Canon may have surprised some observers when it sued 31 separate defendants in a single day last week in the US. It is a famously conservative company, and head of IP Kenichi Nagasawa has long been a vocal critic of both NPE activity and the large corporations that enable it. But while Canon typically eschews litigation with large competitor companies, it has been consistent in using its patent portfolio – one of the world’s largest – against smaller firms threatening its printer cartridge business.

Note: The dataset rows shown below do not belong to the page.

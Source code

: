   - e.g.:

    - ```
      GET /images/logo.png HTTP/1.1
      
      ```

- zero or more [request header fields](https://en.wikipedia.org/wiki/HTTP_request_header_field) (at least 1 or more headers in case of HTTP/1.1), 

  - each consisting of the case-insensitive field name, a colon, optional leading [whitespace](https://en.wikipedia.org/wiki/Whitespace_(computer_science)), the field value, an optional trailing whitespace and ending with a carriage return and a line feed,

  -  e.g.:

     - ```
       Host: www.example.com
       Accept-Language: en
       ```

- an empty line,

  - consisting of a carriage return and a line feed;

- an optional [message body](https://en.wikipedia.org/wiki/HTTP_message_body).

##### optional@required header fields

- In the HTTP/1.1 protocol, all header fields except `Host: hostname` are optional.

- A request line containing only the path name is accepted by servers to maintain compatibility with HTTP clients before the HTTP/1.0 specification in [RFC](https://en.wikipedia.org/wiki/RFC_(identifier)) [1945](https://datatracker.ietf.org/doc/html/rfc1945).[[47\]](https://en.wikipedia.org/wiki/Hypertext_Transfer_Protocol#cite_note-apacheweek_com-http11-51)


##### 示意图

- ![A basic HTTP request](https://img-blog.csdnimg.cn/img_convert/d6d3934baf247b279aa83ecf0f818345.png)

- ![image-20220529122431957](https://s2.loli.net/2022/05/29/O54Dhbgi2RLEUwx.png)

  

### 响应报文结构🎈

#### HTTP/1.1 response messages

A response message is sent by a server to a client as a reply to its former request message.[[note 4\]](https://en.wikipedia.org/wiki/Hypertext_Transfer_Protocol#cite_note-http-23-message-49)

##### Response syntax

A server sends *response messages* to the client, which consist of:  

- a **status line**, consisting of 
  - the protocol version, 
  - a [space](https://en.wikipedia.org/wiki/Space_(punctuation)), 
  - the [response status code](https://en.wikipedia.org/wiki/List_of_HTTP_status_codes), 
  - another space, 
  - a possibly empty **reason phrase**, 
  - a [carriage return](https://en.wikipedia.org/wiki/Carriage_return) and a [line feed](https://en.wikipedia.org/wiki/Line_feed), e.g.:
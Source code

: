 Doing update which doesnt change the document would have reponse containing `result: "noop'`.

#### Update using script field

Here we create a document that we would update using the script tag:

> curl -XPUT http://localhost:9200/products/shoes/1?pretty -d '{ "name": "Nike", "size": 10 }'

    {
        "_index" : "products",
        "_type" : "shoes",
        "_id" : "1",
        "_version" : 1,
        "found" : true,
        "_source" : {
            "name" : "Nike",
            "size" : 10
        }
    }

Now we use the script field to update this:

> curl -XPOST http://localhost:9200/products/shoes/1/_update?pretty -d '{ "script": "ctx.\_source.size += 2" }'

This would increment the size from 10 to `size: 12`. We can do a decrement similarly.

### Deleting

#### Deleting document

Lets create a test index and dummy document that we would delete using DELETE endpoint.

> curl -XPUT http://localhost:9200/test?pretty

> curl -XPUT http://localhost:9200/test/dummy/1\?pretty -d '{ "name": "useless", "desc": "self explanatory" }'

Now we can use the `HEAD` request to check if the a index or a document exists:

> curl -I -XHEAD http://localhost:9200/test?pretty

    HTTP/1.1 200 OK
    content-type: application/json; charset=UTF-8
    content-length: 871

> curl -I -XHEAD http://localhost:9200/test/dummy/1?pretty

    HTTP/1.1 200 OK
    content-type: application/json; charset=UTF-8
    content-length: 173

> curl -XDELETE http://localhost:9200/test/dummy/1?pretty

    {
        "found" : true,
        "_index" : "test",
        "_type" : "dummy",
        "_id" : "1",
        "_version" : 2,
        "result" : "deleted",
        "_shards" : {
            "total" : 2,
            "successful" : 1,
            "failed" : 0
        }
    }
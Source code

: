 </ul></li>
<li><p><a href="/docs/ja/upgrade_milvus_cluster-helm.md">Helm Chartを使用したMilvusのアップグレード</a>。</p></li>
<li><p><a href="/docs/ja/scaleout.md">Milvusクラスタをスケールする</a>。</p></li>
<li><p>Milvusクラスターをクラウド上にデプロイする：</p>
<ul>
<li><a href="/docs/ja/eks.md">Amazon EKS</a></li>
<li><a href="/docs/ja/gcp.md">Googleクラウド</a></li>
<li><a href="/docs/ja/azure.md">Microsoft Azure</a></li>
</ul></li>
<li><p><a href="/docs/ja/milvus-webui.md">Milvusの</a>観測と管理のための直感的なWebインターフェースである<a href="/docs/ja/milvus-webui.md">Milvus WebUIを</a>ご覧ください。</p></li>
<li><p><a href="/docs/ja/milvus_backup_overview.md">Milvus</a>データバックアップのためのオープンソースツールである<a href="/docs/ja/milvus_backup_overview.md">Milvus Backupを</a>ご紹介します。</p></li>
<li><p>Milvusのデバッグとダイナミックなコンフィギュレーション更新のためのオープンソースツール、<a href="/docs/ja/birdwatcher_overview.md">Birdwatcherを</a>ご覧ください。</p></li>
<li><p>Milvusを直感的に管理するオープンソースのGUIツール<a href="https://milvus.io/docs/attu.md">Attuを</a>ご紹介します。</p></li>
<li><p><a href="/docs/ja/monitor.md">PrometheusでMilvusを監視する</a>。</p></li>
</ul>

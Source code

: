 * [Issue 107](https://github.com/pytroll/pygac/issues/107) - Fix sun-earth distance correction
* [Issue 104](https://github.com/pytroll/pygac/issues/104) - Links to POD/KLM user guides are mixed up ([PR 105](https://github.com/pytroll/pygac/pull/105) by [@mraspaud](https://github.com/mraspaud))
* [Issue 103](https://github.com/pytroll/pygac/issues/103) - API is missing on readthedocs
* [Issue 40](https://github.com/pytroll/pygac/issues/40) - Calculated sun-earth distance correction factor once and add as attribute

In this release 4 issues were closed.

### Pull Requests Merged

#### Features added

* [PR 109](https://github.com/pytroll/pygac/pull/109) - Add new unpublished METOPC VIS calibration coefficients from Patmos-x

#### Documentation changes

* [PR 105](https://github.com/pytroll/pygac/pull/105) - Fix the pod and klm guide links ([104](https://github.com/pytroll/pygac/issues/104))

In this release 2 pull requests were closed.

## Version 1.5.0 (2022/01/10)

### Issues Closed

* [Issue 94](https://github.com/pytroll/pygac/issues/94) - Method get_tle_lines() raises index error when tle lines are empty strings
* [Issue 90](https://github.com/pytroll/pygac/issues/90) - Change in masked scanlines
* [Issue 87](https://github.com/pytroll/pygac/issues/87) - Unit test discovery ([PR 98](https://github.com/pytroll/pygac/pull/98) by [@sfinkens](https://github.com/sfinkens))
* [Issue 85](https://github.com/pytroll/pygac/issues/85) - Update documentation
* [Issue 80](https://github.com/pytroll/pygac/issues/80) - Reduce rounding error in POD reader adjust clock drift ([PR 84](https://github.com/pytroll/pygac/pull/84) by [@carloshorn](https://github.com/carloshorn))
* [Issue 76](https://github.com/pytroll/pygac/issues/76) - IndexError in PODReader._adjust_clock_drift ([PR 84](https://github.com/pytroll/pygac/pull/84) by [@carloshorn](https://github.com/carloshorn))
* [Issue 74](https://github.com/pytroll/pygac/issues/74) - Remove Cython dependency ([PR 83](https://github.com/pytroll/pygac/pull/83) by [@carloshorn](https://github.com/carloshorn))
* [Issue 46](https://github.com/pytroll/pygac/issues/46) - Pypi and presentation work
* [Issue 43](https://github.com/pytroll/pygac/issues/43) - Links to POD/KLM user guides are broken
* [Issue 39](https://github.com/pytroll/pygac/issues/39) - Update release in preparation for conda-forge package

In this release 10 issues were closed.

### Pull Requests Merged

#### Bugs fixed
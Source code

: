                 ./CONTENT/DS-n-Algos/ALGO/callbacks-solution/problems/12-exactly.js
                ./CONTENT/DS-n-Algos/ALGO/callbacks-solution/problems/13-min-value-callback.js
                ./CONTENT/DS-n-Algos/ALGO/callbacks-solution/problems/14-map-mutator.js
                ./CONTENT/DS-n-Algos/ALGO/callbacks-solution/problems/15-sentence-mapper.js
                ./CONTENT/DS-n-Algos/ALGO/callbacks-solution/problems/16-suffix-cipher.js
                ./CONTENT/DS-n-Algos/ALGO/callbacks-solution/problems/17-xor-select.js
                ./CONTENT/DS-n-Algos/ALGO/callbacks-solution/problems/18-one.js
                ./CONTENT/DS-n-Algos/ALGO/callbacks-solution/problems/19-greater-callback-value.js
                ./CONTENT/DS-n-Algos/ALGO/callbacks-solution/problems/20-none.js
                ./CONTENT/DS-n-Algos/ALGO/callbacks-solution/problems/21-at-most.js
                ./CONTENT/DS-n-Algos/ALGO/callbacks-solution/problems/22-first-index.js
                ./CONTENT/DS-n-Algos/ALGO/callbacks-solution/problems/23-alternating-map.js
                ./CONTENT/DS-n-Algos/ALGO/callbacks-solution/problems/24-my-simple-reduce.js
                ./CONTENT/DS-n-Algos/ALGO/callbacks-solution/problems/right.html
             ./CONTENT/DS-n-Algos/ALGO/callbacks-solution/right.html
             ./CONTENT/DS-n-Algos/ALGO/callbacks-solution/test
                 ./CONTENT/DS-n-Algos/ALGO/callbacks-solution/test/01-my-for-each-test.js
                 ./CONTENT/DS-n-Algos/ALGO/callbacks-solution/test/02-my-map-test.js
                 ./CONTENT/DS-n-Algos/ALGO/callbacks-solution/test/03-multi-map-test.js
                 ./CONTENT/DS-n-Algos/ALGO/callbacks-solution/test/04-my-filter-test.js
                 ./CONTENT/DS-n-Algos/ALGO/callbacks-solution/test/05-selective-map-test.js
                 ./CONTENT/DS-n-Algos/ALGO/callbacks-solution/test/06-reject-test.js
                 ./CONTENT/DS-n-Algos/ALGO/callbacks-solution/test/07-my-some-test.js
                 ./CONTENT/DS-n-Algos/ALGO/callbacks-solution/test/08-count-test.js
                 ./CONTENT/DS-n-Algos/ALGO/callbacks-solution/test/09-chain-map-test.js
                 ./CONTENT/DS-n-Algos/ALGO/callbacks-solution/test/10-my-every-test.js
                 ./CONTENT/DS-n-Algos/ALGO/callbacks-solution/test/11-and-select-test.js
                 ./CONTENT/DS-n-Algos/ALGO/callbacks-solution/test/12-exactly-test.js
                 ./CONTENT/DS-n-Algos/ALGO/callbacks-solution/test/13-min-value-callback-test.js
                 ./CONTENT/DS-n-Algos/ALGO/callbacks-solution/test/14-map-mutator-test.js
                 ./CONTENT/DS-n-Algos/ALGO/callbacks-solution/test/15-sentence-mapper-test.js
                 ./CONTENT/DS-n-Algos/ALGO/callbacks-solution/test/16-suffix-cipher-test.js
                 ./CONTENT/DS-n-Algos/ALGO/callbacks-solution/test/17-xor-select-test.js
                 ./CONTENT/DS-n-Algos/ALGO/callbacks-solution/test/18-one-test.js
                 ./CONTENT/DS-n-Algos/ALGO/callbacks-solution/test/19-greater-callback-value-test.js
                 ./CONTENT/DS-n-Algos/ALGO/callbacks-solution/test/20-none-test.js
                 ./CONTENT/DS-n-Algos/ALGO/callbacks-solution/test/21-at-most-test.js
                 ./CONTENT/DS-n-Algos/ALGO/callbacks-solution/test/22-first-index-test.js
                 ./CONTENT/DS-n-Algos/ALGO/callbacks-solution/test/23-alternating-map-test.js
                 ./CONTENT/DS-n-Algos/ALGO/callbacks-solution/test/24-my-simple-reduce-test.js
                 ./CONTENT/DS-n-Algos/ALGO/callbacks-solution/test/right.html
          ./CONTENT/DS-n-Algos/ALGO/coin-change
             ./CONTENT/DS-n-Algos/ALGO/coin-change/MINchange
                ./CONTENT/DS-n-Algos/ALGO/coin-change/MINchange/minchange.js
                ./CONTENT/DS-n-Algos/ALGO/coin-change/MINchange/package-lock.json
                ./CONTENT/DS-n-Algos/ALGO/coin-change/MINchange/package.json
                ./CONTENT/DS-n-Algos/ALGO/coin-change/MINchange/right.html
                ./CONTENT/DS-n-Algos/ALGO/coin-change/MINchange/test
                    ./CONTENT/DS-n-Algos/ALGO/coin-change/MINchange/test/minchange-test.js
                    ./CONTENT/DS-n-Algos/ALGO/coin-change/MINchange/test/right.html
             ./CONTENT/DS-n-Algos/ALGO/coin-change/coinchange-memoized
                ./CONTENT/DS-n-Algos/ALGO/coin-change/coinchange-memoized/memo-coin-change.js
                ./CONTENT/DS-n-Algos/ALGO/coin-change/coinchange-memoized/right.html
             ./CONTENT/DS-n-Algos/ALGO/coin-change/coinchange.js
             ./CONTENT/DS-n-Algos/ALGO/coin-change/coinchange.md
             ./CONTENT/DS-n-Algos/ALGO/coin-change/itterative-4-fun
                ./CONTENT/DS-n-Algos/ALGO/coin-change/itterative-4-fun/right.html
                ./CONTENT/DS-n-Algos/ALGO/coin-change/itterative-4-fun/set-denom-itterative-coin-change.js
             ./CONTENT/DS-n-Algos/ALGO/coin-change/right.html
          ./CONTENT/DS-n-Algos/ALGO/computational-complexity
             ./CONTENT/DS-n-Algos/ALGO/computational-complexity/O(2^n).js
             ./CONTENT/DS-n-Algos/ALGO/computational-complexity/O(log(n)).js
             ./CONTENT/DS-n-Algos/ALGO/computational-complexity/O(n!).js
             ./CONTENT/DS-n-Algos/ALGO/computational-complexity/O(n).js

In all, 48 firms are named in an ITC complaint Canon filed on 28th February - 14 of these are corporations domiciled in China, Hong Kong or Macau. According to a representative patent complaint, the defendants import replacement toner cartridges which are compatible with Canon and HP brand laser printers. In turn, Canon has asserted at least seven cartridge-related US patents against each respondent at a range of district courts, in states including Delaware, California, Arizona and Texas. It is very unlikely that Canon has any desire to grant these types of entities a revenue-bearing licence. Instead, the chances are that it would rather see them shut out of this particular sector to protect its cartridge business.

This is not the first time Canon has mounted such a campaign. It requested ITC investigations concerning toner cartridges in 2010, 2012, 2014 and 2015. Some of these had just as many defendants as the present complaint, and Canon appears to have been targeting certain companies repeatedly over the course of these eight years. This suggests that the Japanese firm faces a very challenging cat-and-mouse game even when it is able to obtain exclusion orders.

Canon’s opposition to monetisation of patents through assertion, then, does not preclude it being very aggressive with its own portfolio. For big companies, the Canon philosophy goes, the proper place to resolve patent issues is through private negotiation, not in the courtroom. This reflects the longstanding, traditional approach in Japan. But when it comes to stamping out smaller players, the gloves do come off.

But another set of patent suits filed in the US recently illustrate how this philosophy is slowly but surely changing among Japanese corporates.

Over the past year, IAM has followed a number of patent litigation campaigns launched by Maxell. The former Hitachi unit has targeted companies including ZTE, Huawei and Blackberry as it seeks to expand its licensing programme. But on 6th February, it found itself answering a US patent complaint from a very unlikely plaintiff: fellow Japanese firm Olympus Corporation. The Tokyo-based optics firm has almost always found itself on the defensive in patent suits, often at the hands of NPEs. Its lawsuit against Maxell last month appears to be just its second US assertion - and the first against another Japanese company. Maxell has responded with a countersuit. Given Maxell’s recent activity, it seems plausible that Olympus was stirred to action by a very strong licence approach.

Then there is the case involving another Hitachi spin-off, Hitachi Koki Electric. The conglomerate’s former power tools division was acquired by buyout firm KKR in a $1.3 billion deal last March. Since January of 2017, Koki has been fighting off a patent suit filed by Ohio-based competitor Senco Brands. In August, Senco was bought by Japanese major Kyocera, but the fight has gone on nonetheless. Last week, Koki filed a countersuit against Kyocera Senco, as it is now known.

The Hitachi Koki story closely tracks the experience of Hitachi’s former semiconductor equipment business. As this blog wrote last month, Hitachi Kokusai Electric became involved in its first-ever US patent dispute right around the same time KKR – the same buyer – was completing a $2.2 billion takeover.

Are private equity types working behind the scenes to encourage former Hitachi businesses to maximise their patent revenue? Are businesses within Hitachi taking the initiative to deliver greater IP value with the expectation that they will very soon need to demonstrate their worth to a new ownership group?

Either way, it seems that Japanese v Japanese litigation battles that were once anathema are going to be an increasingly common feature of the patent environment.